I did. It struck me that everything was 'in colour' IYSWIM. It was a bright summer's day and birds were singing, despite myths to the contrary.

I wanted to record it.

EvenLessNarkyPuffin · 22/05/2011 00:13

I will go at some point. So many looked the other way and allowed it to happen. To acknowledge it seems to be the least we can do.

AitchTwoOh · 22/05/2011 00:15

i have never been much troubled by the thought that i would have done the right thing, i doubt i would have. i remember getting into terrible trouble for saying that at primary school and refusing to go with the flow that we are all good people who would never do this sort of thing. (ironically enough, now that i think about it).

thejaffacakesareonme · 22/05/2011 00:15

Humperdink - if you want to visit then I think you should. What other people think doesn't really matter. As others have said on this thread, some people show little or no respect to what happened at some of the camps. I went to Birkenau camp and I found it a very moving experience. As someone who has always had slightly off the wall political views I was very aware that someone like me could have ended up there as it wasn't just the Jews that were murdered.

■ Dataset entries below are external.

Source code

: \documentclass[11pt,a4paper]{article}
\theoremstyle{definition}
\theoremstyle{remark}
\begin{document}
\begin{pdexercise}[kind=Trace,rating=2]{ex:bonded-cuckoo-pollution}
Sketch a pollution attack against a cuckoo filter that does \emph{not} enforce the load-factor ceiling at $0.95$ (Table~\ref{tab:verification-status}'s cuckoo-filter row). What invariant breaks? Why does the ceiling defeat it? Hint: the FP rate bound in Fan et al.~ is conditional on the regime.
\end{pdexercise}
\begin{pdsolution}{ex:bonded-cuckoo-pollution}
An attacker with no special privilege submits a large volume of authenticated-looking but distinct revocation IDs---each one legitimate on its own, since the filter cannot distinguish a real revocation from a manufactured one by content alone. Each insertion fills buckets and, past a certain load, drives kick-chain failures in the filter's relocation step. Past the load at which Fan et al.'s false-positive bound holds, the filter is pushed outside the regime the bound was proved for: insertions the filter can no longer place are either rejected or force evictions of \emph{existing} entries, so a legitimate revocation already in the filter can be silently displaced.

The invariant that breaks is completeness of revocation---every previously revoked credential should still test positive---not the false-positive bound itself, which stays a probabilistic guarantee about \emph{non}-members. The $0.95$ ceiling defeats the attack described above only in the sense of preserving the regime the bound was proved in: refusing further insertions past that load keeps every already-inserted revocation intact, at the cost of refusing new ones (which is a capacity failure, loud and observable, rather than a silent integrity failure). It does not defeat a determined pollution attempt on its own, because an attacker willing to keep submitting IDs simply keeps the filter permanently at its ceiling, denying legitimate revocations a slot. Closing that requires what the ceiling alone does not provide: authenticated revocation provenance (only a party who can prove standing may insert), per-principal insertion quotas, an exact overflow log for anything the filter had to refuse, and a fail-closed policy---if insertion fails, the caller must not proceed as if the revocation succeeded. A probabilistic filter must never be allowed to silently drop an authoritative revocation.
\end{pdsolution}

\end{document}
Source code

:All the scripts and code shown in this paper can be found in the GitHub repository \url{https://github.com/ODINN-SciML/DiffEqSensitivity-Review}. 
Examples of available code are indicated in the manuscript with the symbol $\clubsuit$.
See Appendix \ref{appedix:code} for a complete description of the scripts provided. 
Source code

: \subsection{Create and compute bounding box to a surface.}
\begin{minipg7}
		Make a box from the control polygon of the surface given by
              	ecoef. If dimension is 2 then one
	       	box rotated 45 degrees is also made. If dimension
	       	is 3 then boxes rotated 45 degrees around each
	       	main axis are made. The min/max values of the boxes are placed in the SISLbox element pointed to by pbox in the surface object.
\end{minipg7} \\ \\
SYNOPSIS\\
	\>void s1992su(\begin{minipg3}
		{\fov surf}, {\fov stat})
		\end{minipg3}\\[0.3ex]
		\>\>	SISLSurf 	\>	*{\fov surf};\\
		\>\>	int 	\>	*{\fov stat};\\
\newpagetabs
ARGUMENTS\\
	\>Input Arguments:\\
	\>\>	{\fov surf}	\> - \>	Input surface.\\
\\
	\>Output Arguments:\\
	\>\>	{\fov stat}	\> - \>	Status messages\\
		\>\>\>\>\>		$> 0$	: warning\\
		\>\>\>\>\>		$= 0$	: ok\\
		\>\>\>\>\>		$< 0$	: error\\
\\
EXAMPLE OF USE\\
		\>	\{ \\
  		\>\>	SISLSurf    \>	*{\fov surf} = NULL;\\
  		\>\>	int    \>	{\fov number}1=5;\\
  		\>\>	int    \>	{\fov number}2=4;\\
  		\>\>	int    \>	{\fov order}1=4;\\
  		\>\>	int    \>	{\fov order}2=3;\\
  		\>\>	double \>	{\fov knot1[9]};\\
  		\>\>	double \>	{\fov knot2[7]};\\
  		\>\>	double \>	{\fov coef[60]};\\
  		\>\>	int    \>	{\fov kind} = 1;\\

Some may think you are goulish, I think you should just ignore them.

MillyR · 22/05/2011 00:17

Tethersend, I had a look up on line and the essay Perec wrote that I mentioned (separate to his memoir), 'The Truth of Literature' was about a book called 'The Human Race' by Robert Antelme, which was about his time in Dachau and other camps. That seems to have been so significant to so many people, so I am going to try and get hold of it.

tethersend · 22/05/2011 00:18

Aitch, have you read 'Alone in Berlin' by Hans Fallada?

Slightly off topic but a really interesting portrayal of ordinary Germans' lives under the Nazis.

thejaffacakesareonme · 22/05/2011 00:19

Oh, and before anyone asks I didn't take any photos but wrote entries in a diary instead. I did use the toilets in the visitor centre and ate my own food before stepping inside the camp. Somehow the sight of the "showers" took my appetite away...

tethersend · 22/05/2011 00:22

Have you read 'Man's search for meaning' by Viktor Frankl, Milly? I mentioned it upthread but wasn't sure if you'd read it already.

Let me know if you track down the Antelme book..

AitchTwoOh · 22/05/2011 00:23

no, tethers, but it sounds interesting. i haven't read much on WW2 since school, tbh, but have (partly out of interest, partly for job) watched a lot on the subject. the history of the german resistance is fascinating, for example.

simpson · 22/05/2011 00:23

jaffacake - exactly......

I have also read "Alone in berlin" and definately worth reading.....

MillyR · 22/05/2011 00:35

Tethersend, no, my mum gave DS Elie Wiesel's book - Night, at Easter just before he went to the Holocaust museum, so that is what has got me started thinking about it recently. I'm going to read that first and see if I'm prepared to read another.